The forgotten F1 car that could have been champion
In the early 1970s, the Lotus 72 was king - although its crown slipped once Tyrrell began to produce its own cars. But Brabham's BT33 also had its own designs on the Formula 1 throne, and got far closer than it was ever given credit for
People tend to remember the most successful Formula 1 cars - or the machines that were surprising or unmitigated disasters.
There are plenty that sit between those two categories and a small handful only missed out on winning championships by the smallest of margins. The 2005 McLaren MP4-20 raced by Kimi Raikkonen and Juan Pablo Montoya is probably the best-known recent example, but a less obvious car could have been a title winner 50 years ago.
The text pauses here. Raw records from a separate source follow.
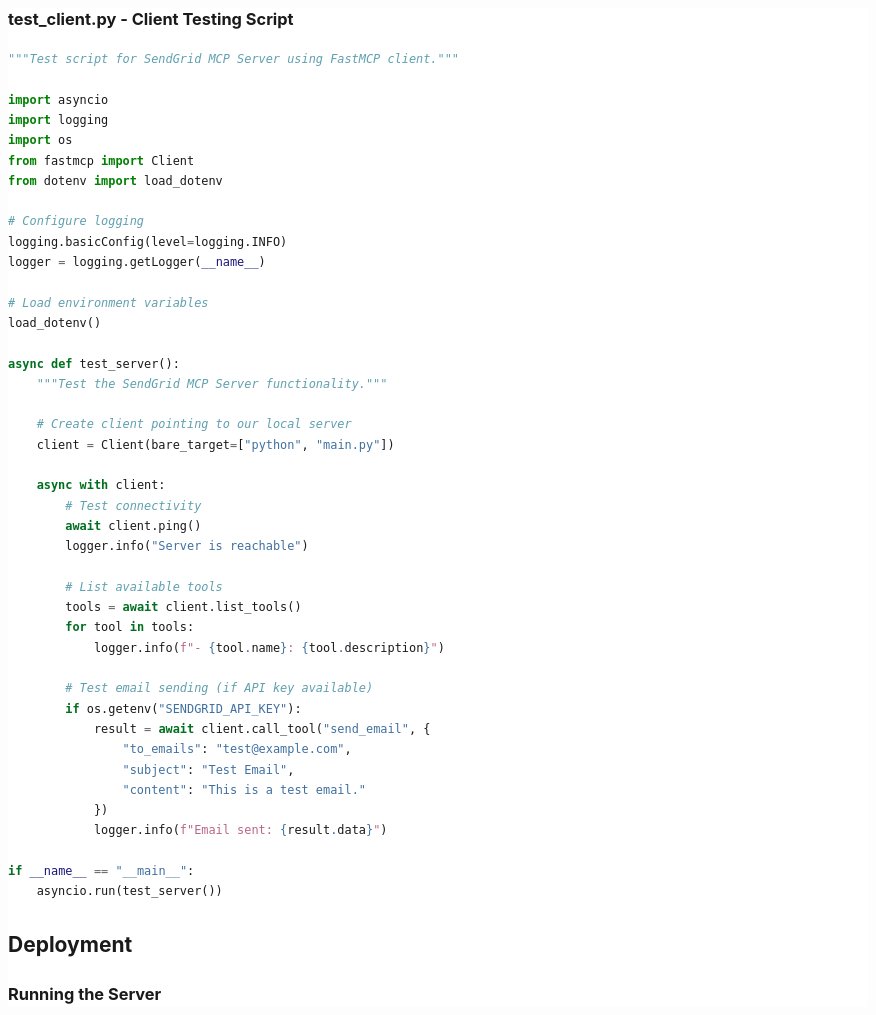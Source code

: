 ### test_client.py - Client Testing Script

```python
"""Test script for SendGrid MCP Server using FastMCP client."""

import asyncio
import logging
import os
from fastmcp import Client
from dotenv import load_dotenv

# Configure logging
logging.basicConfig(level=logging.INFO)
logger = logging.getLogger(__name__)

# Load environment variables
load_dotenv()

async def test_server():
    """Test the SendGrid MCP Server functionality."""

    # Create client pointing to our local server
    client = Client(bare_target=["python", "main.py"])

    async with client:
        # Test connectivity
        await client.ping()
        logger.info("Server is reachable")

        # List available tools
        tools = await client.list_tools()
        for tool in tools:
            logger.info(f"- {tool.name}: {tool.description}")

        # Test email sending (if API key available)
        if os.getenv("SENDGRID_API_KEY"):
            result = await client.call_tool("send_email", {
                "to_emails": "test@example.com",
                "subject": "Test Email",
                "content": "This is a test email."
            })
            logger.info(f"Email sent: {result.data}")

if __name__ == "__main__":
    asyncio.run(test_server())
```

## Deployment

### Running the Server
The Brabham BT33 was not revolutionary in the way that the Lotus 72, which did win both the drivers' and constructors' championships in 1970, was. It was a typical car of the Jack Brabham/Ron Tauranac combination - a pragmatic and relatively conventional car executed well. It was greater than the sum of its parts.
The BT33 was the first monocoque F1 Brabham - the team had stuck to spaceframe construction for longer than most after Colin Chapman had shown the way with the 1962 Lotus 25 - but Motor Racing Developments (as the parent company was called) did have experience of monocoques from the 1968 BT25 Indycar.
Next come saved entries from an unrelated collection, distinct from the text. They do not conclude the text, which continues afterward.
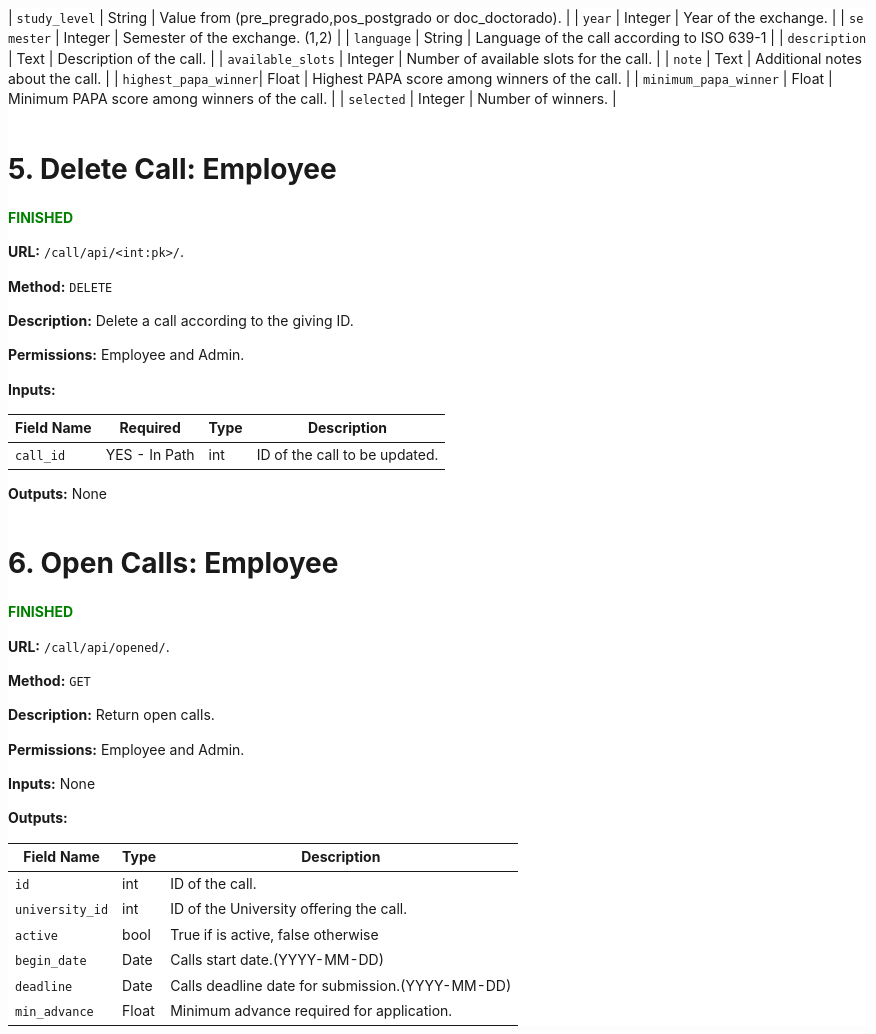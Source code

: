 | `study_level`        | String        | Value from (pre_pregrado,pos_postgrado or doc_doctorado).  |
| `year`               | Integer       | Year of the exchange.                                      |
| `semester`           | Integer       | Semester of the exchange. (1,2)                            |
| `language`           | String        | Language of the call according to ISO 639-1                |
| `description`        | Text          | Description of the call.                                   |
| `available_slots`    | Integer       | Number of available slots for the call.                    |
| `note`               | Text          | Additional notes about the call.                           |
| `highest_papa_winner`| Float         | Highest PAPA score among winners of the call.              |
| `minimum_papa_winner` | Float         | Minimum PAPA score among winners of the call.              |
| `selected`           | Integer       | Number of winners.                                         |


# 5.  Delete Call: Employee
<span style="color: green; font-weight: bold;"> FINISHED </span>

**URL:** `/call/api/<int:pk>/`.

**Method:** `DELETE`

**Description:** Delete a call according to the giving ID.

**Permissions:** Employee and Admin.

**Inputs:** 

| Field Name           | Required      | Type          | Description                                      |
|----------------------|---------------|---------------|--------------------------------------------------|
|`call_id`             | YES - In Path | int           | ID of the call to be updated.                    |


**Outputs:** None


# 6.  Open Calls: Employee
<span style="color: green; font-weight: bold;"> FINISHED </span>

**URL:** `/call/api/opened/`.

**Method:** `GET`

**Description:** Return open calls.

**Permissions:** Employee and Admin.

**Inputs:** None

**Outputs:** 

| Field Name            | Type     | Description                                               |
|-----------------------|----------|-----------------------------------------------------------|
| `id`                  | int      | ID of the call.                                           | 
| `university_id`       | int      | ID of the University offering the call.                   | 
| `active`              | bool     | True if is active, false otherwise                        |
| `begin_date`          | Date     | Calls start date.(YYYY-MM-DD)                             |
| `deadline`            | Date     | Calls deadline date for submission.(YYYY-MM-DD)           |
| `min_advance`         | Float    | Minimum advance required for application.                 |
After taking title doubles in 1966 and 1967 with the dependable BT19/20/24 series, Brabham had suffered a troubled 1968 as the new Repco engine - with double overhead camshafts and four valves per cylinder - proved unreliable and unable to match Cosworth's game-changing DFV.
A switch to the DFV engine, however, proved that Brabham was still capable of producing competitive F1 cars. The BT26A, in the hands of both Brabham and rising star Jacky Ickx (below right), was the only car to break the Matra MS80 and Lotus 49B stranglehold on pole positions in 1969. Ickx also won twice on his way to second in the standings.
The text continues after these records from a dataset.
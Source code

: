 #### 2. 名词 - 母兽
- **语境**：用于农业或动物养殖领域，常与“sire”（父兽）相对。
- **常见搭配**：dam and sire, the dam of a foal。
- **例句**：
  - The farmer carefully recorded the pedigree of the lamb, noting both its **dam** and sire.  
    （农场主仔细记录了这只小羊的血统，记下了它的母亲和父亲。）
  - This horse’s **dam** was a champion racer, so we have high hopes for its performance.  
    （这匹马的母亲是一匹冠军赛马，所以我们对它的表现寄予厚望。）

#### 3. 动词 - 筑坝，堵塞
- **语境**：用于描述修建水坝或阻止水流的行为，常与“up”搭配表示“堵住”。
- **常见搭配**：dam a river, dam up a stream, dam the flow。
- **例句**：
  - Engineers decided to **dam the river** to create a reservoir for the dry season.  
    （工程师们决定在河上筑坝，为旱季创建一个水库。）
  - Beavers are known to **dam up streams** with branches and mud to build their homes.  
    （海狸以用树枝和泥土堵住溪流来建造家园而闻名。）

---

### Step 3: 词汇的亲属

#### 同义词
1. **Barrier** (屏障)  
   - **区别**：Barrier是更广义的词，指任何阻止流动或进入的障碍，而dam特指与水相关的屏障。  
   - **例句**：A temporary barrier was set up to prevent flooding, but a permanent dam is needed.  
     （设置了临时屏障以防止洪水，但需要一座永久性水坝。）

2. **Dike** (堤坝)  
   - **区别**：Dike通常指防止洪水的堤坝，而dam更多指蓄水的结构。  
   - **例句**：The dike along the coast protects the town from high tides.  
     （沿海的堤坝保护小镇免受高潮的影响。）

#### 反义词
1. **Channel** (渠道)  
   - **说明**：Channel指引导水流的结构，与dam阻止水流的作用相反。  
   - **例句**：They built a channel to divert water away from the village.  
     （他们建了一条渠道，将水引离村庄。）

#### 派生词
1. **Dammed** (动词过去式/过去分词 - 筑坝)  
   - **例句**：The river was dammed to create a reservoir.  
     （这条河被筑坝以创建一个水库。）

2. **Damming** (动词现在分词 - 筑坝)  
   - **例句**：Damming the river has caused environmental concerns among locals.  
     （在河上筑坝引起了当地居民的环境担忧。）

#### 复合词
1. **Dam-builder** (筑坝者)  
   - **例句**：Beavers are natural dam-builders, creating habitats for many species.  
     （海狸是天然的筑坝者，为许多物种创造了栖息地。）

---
PLUS: Jacky Ickx's 10 greatest races

Ickx left for Ferrari for 1970, but Brabham had hoped to lure Jochen Rindt back from Lotus. The two had enjoyed working together in 1968 and Rindt had faith in Brabham's engineering. In the end, Chapman managed to persuade Rindt to stay and so, just as in 1966 when lead driver Dan Gurney had left, Jack Brabham decided to delay retirement once more. He was 43 when the 1970 season began.
"One of my reasons for wanting to go on driving for another year was that we had the new monocoque car and I was pretty confident it would be good," wrote Brabham about the BT33 in his autobiography When the Flag Drops. "I started the year with more confidence than I'd had since 1966."
Tauranac had worked hard to ensure the car was easily adjustable, allowing easy set-up changes; its potential was certainly easier to access than the more knife-edge early Lotus 72
Brabham had lost Gulf sponsorship prior to the season, but a deal with Auto Motor und Sport magazine meant a second BT33 was prepared for Rolf Stommelen to drive alongside Brabham.
"Perhaps the most surprising thing about the new BT33 is that it was designed as long ago as February/March 1969 and was in fact intended for the 1969 season," reported Autosport before the 1970 campaign began. "The reason for this is that, when the Repco engine was abandoned and the switch to Ford made, Jack Brabham was not certain that the existing BT26 chassis would mate happily with the Cosworth V8, so as an insurance the monocoque BT33 was designed.
"However, the BT26 with the Ford engine was perhaps one of the fastest on the tracks so it was not necessary to proceed with the BT33, although the chassis was completed in mid-season and pushed into a corner."
This inauspicious start was made worse by a rule change for 1970 that mandated rubber bag fuel tanks. Autosport argued that the BT33 had been designed without these in mind; once added they reduced the original car's fuel capacity and subsequent cars (three BT33s were built) had wider cockpits to compensate. The BT33 was not a svelte machine, particularly when compared to the Lotus 72, which had the radiators mounted on the side instead of in the nose.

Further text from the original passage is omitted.